AIM OF THE TASK: Work through the data below and copy out every line where "plateau" is found.

---- TASK INPUT

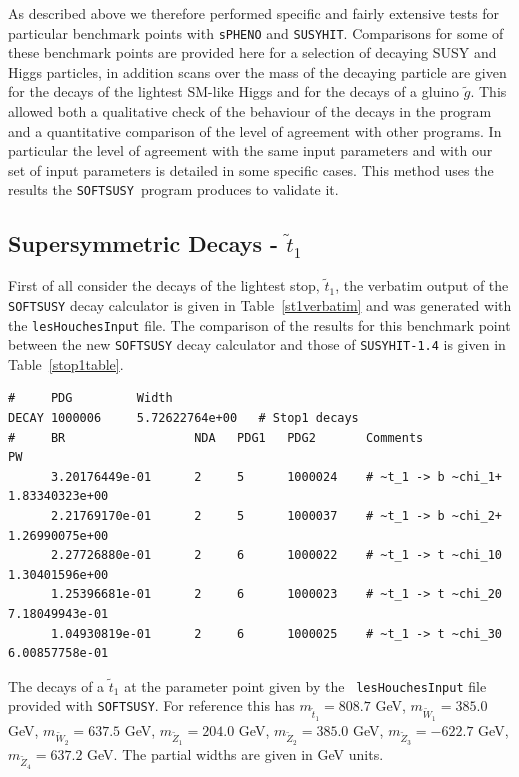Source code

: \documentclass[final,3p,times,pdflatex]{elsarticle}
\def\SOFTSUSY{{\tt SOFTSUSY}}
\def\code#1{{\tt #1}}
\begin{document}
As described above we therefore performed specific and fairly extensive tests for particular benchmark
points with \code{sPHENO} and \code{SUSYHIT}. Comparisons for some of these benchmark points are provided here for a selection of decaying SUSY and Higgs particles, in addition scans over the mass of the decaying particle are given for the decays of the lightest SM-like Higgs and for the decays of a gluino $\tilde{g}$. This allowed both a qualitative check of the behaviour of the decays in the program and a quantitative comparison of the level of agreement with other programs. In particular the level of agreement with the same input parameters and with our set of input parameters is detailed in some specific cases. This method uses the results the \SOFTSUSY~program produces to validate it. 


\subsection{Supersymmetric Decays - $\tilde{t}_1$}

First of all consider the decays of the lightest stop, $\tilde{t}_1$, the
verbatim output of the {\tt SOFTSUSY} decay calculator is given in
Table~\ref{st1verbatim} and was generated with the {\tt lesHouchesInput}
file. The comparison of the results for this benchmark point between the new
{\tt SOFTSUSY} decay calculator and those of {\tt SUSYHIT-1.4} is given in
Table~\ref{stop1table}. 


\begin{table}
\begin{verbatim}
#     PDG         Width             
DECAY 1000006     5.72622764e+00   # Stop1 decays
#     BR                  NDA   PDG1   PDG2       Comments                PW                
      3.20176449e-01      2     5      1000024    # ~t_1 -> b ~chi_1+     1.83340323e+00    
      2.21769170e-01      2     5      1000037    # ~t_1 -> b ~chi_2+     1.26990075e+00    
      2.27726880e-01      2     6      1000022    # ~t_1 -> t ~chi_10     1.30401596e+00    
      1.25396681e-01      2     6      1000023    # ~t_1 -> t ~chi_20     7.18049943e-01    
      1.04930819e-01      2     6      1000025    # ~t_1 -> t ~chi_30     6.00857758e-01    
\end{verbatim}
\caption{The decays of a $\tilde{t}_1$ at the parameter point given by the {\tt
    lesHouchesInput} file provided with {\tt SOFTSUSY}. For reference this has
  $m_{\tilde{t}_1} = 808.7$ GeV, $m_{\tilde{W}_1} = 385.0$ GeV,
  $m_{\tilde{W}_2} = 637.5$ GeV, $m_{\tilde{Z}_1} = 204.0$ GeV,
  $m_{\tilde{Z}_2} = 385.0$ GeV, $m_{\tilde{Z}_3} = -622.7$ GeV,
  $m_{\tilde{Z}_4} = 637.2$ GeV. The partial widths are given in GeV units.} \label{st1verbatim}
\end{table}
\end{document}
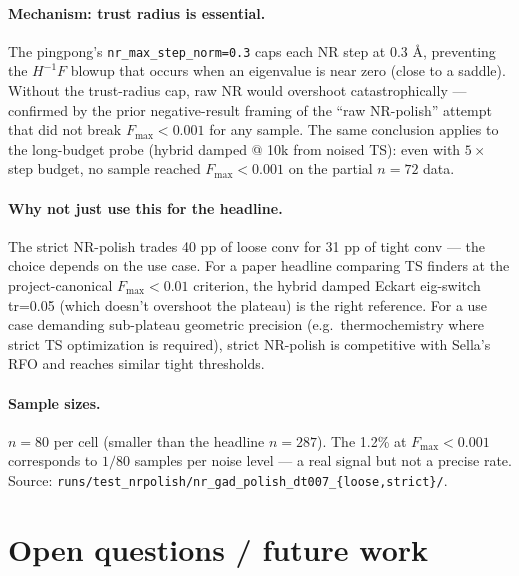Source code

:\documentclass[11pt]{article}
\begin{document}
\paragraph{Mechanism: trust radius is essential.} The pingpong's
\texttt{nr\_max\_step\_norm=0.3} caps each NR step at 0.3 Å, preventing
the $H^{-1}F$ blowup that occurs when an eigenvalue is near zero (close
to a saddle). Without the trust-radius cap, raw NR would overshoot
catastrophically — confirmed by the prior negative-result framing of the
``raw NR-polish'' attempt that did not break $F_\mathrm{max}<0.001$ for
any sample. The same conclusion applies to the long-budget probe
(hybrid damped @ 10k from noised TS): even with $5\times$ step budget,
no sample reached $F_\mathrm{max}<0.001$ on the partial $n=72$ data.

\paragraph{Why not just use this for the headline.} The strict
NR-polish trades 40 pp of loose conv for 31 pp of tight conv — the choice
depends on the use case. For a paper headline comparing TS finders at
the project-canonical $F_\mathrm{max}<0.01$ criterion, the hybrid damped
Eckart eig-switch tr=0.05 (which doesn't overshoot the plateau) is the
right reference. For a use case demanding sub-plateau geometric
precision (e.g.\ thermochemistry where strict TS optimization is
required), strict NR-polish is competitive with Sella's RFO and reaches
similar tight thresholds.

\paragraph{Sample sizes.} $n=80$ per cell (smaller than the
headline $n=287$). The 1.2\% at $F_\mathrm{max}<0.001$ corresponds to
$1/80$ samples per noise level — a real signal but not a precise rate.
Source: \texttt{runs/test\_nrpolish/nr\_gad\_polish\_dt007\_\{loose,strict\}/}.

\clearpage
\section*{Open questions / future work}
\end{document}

--------
---- TASK INPUT

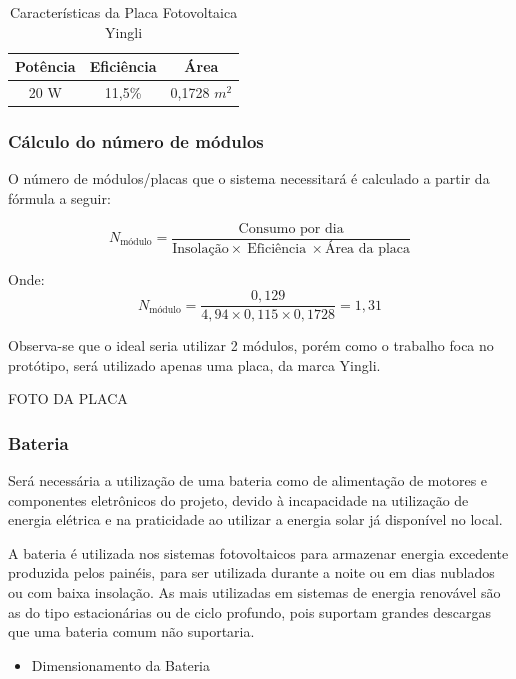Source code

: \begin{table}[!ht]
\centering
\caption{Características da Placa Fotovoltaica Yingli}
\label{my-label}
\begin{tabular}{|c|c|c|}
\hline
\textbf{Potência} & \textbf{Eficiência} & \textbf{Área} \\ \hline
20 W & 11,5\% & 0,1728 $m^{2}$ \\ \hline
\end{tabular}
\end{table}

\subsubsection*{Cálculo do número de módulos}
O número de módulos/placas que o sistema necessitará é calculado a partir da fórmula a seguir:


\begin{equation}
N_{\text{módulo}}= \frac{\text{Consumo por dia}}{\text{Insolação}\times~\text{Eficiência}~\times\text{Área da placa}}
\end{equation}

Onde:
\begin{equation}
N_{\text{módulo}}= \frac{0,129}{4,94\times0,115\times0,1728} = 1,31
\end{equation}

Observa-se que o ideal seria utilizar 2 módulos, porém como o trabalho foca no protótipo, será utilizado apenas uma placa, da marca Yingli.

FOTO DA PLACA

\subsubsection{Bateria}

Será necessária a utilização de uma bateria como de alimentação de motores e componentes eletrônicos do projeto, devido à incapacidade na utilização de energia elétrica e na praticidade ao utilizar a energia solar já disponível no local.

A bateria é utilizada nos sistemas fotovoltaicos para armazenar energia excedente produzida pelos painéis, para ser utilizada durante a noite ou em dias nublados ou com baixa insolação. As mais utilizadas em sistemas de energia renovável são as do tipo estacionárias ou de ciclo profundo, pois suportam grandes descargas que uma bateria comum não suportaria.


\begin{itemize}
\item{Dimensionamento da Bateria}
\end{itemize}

--------

TASK RESULT:
Eckart eig-switch tr=0.05 (which doesn't overshoot the plateau) is the
right reference. For a use case demanding sub-plateau geometric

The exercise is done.